I enjoyed chatting to Debby (You can hear the interview by using the audio player at the bottom of this post.) and when I was asked if I’d like to go to the show I was more than happy to accept.
Having WASO involved always meant that it would be a spectacular show but it was even more impressive than I could have hoped.
Glen Campbell took to the stage and opened with Gentle On My Mind then Galveston and then continued to roll out hit after hit. His voice was in fine form but his guitar playing is extraordinary. Seeing him play the William Tell Overture on his 12 string electric guitar was breath taking. When he perched the guitar on top of his head and continued playing at lightning speed I just thought to myself that a guy of his age really shouldn’t be able to do that. The guy is 71 years of age but apparently no one has told his fingers that.
When Debby was introduced I was ready for a change of pace and possibly some good vocals. She blew me away. She has a magnificent voice and it amazes me that she isn’t recording and performing full time. As well as doing a few songs on her own she joined her father for a number of duets. Brilliant.
The song I was really wanting to hear was the first one after intermission. As soon as the orchestra started playing I knew that Witcheta Lineman was on the way. It’s a song I love and the performance didn’t dissapoint.

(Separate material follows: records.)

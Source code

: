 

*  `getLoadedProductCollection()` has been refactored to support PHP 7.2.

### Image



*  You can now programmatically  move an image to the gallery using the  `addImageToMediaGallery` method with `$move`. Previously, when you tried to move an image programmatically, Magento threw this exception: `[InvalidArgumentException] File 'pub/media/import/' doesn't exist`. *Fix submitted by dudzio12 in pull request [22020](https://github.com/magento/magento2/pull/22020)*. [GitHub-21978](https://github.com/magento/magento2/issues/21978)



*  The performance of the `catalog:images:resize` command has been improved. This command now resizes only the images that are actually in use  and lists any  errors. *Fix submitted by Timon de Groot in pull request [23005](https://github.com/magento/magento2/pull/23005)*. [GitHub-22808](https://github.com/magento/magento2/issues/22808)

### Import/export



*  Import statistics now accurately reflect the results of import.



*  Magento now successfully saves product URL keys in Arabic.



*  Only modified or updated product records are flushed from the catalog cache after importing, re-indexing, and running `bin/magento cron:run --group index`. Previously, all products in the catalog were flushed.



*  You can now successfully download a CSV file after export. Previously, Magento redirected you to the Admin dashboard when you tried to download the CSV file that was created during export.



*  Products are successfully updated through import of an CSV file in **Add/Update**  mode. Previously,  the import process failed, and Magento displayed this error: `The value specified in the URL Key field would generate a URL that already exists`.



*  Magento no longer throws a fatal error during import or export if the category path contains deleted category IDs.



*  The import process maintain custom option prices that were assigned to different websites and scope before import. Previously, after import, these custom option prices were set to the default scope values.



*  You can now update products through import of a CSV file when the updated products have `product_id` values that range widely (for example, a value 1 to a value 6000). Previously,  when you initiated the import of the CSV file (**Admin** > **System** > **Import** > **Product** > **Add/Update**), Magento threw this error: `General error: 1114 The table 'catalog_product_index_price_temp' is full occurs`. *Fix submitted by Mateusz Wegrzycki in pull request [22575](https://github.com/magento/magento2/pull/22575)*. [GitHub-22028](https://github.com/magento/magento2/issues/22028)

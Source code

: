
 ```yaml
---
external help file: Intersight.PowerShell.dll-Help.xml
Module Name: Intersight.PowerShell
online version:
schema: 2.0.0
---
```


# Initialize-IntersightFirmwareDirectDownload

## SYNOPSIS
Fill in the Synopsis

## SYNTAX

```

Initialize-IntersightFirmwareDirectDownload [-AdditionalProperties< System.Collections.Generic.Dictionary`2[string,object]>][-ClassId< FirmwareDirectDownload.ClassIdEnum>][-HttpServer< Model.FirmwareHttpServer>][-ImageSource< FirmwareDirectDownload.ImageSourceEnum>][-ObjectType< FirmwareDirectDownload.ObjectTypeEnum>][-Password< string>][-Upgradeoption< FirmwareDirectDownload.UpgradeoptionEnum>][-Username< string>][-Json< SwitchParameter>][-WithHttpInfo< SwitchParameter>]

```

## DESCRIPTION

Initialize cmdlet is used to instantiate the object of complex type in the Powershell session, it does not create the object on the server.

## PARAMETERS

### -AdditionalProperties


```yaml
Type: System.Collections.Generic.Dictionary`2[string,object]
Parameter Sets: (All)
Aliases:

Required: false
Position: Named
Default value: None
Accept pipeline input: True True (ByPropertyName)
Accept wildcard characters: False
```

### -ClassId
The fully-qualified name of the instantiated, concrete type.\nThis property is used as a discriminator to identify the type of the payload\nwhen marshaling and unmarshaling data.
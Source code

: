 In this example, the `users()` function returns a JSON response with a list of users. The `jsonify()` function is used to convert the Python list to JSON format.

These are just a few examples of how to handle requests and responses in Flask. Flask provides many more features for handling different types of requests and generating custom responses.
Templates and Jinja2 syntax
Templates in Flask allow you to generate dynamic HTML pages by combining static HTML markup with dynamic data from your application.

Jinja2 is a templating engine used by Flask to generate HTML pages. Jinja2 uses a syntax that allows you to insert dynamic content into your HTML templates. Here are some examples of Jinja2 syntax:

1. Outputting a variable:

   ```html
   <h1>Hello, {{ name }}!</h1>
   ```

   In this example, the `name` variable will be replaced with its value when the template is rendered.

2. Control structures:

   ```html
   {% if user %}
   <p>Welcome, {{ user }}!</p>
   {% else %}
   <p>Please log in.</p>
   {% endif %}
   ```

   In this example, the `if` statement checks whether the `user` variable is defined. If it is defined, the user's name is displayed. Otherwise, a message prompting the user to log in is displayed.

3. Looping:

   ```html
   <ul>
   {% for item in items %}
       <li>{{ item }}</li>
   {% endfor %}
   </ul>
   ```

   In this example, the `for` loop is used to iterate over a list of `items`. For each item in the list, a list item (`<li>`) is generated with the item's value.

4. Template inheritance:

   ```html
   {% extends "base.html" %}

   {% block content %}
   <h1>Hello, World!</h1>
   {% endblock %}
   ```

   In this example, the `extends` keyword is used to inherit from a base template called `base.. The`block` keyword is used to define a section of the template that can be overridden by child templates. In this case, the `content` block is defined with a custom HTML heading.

Towards the end of the evening Glen Campbell walked on with some bagpipes which he says are the most temperamental instrument he’s ever tried to master. He used the bagpipes to great effect during a moving rendition of Amazing Grace.
The evening was completed with a fantastic version of McArthur Park. It’s an incredible piece of music and the orchestra really got the opportunity to show just how good they are by performing faultlessly.
Oh … and about me saying that I’ve never really been a big Glen Campbell fan … I sure am now. I’ll be grabbing a greatest hits CD as soon as I can.